Tornare ad ascoltare la voce degli elementi: è una scommessa molto forte e coraggiosa quella su cui vuole insistere la nuova edizione della Milanesiana, che ha aperto i battenti ieri coinvolgendo gli spettatori in un entusiasmante viaggio, attraverso la letteratura, la musica e il cinema, proprio all’interno del mondo del mito della natura. La terza giornata della rassegna (oggi alle 11 e alle 21 allo Spazio Oderdan di Porta Venezia) inaugura la sezione dedicata al cinema e - come è da prevedere se si pensa all’ideatore dell’appuntamento, Enrico Ghezzi - alla riflessione sul cinema, a partire dal confronto, nell’appuntamento di questa sera, con le opere di due autori ungheresi importanti e controversi quali Béla Tarr e László Krasznahorkai.
Ricordiamo come proprio qualche anno fa, trattando del rapporto fra mito e letteratura, Ghezzi parlasse di «rimpianto del mito»: parole forti, parole che hanno in sé il peso e la responsabilità di un progetto. «Miti nel cinema e nei film - dice Ghezzi -, i miti più presenti e ossessivi nel cinema, ma soprattutto e ancor più il cinema quale mito in sé, rianagrammarsi in sé di tutti i miti e forse l’unico mito del “presente assente”. Per questo, l’incontro finale con Chabrol, regista eminentemente e quasi automaticamnete “litografico” (cinemitografico?), si dedica precisamente al cinema stesso quale “quinto elemento”, piccolo e semplicissimo gingillo tecnico che diventa indizio di una mutazione alchemica. Ma questa è una mia (im)personale ipotesi di giocolavoro su un tema che si incrocia casualmente o necessariamente con il progetto della Milanesiana».

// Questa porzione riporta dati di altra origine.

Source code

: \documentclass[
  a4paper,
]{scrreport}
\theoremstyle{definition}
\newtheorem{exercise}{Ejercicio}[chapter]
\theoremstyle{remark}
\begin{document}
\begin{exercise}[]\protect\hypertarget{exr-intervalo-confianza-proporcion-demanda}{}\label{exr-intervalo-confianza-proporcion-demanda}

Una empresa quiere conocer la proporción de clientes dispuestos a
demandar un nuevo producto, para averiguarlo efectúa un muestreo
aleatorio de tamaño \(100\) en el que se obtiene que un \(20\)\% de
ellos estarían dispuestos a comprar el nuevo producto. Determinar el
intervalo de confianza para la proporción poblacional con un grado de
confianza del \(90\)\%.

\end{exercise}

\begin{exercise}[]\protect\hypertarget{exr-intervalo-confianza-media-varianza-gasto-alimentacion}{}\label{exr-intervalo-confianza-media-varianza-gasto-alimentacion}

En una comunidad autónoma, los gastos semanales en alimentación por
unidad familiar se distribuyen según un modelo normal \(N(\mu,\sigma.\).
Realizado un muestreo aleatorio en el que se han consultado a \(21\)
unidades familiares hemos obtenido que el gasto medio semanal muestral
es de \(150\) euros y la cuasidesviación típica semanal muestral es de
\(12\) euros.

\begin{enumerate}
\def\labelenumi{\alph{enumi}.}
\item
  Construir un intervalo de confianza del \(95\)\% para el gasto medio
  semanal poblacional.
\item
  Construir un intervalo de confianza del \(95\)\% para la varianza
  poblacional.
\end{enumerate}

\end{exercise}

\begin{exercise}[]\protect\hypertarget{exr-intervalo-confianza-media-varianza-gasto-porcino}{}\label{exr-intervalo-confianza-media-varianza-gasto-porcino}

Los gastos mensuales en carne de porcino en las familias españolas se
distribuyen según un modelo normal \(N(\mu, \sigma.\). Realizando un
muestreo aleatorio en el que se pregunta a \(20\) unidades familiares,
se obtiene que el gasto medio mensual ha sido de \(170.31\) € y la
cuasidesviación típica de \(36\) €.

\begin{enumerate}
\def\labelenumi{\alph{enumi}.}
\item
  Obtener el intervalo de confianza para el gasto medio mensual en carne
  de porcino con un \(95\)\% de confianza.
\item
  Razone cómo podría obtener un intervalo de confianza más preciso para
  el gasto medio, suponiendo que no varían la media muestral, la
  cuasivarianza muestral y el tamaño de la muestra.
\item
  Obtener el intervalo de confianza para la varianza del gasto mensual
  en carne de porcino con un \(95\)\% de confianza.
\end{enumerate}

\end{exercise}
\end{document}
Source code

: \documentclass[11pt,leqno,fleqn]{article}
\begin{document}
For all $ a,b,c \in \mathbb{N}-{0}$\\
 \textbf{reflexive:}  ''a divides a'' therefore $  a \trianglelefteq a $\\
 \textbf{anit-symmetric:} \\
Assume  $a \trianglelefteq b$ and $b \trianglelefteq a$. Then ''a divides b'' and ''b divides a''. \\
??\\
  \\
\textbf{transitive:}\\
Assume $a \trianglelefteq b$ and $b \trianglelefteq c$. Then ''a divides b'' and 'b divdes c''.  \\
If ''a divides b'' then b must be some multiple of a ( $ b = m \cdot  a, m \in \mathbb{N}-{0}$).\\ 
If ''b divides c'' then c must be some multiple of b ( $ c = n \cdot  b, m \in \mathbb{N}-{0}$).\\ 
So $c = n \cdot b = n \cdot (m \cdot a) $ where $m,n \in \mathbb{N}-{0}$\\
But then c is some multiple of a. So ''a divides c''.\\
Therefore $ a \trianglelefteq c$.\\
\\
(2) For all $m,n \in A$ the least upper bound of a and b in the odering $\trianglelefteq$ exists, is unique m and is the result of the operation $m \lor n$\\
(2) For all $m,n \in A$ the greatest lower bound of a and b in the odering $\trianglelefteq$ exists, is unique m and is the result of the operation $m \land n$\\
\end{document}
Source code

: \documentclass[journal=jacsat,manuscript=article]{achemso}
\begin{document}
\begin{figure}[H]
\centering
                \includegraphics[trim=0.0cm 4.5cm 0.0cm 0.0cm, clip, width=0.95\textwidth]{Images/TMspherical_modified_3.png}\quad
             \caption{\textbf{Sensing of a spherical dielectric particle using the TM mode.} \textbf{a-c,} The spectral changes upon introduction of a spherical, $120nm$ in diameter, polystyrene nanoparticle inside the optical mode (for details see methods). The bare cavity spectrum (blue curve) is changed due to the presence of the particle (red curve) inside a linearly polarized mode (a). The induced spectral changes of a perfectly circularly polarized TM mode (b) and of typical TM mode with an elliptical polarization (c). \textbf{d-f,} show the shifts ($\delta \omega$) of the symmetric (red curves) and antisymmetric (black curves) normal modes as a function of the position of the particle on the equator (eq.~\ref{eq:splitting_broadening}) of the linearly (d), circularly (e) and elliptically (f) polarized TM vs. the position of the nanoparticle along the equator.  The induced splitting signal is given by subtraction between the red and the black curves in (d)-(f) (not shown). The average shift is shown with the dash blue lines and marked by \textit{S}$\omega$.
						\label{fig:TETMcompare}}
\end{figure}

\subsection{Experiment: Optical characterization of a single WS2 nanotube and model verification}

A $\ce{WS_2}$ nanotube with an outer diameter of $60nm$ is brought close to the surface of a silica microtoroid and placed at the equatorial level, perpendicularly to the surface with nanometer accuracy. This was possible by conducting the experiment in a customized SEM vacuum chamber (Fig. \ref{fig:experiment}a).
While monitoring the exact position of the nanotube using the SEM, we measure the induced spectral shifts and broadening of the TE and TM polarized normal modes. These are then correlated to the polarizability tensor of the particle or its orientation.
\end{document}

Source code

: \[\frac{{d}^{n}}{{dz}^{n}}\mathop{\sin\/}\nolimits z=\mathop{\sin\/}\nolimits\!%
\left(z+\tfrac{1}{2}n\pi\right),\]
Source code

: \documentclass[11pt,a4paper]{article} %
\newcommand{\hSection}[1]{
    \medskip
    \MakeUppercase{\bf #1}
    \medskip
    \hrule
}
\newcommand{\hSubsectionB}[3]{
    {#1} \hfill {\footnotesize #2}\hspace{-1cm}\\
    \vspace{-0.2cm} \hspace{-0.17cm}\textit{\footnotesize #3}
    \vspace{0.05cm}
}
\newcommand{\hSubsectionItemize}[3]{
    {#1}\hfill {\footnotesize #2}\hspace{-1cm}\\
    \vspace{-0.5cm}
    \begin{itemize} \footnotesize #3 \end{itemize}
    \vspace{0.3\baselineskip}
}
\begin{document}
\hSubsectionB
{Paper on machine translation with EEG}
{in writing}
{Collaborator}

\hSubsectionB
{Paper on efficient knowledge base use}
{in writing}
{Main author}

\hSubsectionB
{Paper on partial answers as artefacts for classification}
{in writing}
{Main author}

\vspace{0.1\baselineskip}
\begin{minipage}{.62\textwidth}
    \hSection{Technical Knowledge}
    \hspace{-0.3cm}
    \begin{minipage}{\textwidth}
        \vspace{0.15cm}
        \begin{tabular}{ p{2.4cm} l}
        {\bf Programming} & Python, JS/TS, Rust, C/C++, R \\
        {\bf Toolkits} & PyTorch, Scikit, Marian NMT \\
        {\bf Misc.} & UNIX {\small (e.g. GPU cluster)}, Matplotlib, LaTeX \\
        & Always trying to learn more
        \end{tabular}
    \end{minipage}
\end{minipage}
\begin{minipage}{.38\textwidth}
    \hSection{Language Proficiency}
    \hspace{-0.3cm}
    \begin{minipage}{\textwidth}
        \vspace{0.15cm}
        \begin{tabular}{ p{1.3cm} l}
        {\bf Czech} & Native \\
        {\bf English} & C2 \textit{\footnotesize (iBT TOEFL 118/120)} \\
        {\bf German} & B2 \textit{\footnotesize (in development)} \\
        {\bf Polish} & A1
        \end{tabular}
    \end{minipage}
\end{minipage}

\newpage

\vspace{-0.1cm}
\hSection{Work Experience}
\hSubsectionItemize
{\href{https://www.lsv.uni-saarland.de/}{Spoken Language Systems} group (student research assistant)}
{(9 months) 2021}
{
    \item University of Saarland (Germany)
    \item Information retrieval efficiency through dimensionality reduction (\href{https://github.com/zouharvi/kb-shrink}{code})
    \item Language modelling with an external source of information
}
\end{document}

La sfida che, a partire da questa sera Ghezzi vuole riprendere, è proprio quella di riannodare i fili sottili fra immagine e mito, senza la volontà, però, di indicare strade da seguire o soluzioni: «Partecipo volentieri, da viaggiatore incantato, ma non propongo linee guida, se mai alludo a visioni dal finestrino di un treno che ha un suo orario, stazioni e destinazione». Fra queste destinazioni, certo, anche Expo 2015: una meta anche per il cinema. Milano, con la Milanesiana, diviene in questi giorni luogo di riflessione sull’origine e il senso delle arti, ma anche progettazione e visione «strategica» sul futuro. «Sì - continua Ghezzi -, Expo 2015. Il mito del futuro. Forse il mito più automaticamente e nitidamente distrutto nel/dal cinema. Fino ad oggi, infatti, il cinema tutto si propone a noi come un palindromo scritto o pronunciato da altri, passato istantaneo che passa e ripassa. L’aspetto (l’aspettro?) più avvenieristico del cinema, il suo futurismo, è questo». Andare al di là, dunque, di ogni commerciabilità, al di là della promozione onnisponsorizzante.

Parafrasando Jerry Lewis: importante non è inventarsi un magnifico futuro quanto costruirsi un bel passato. Ecco: Expo, cinema, 2015. Inventiamo questo passato con cui abbiamo a che fare (?): la vita».
Dalla settimana prossima appuntamenti, fra gli altri, con Ermanno Olmi, Gao Xingjian e Mario Monicelli.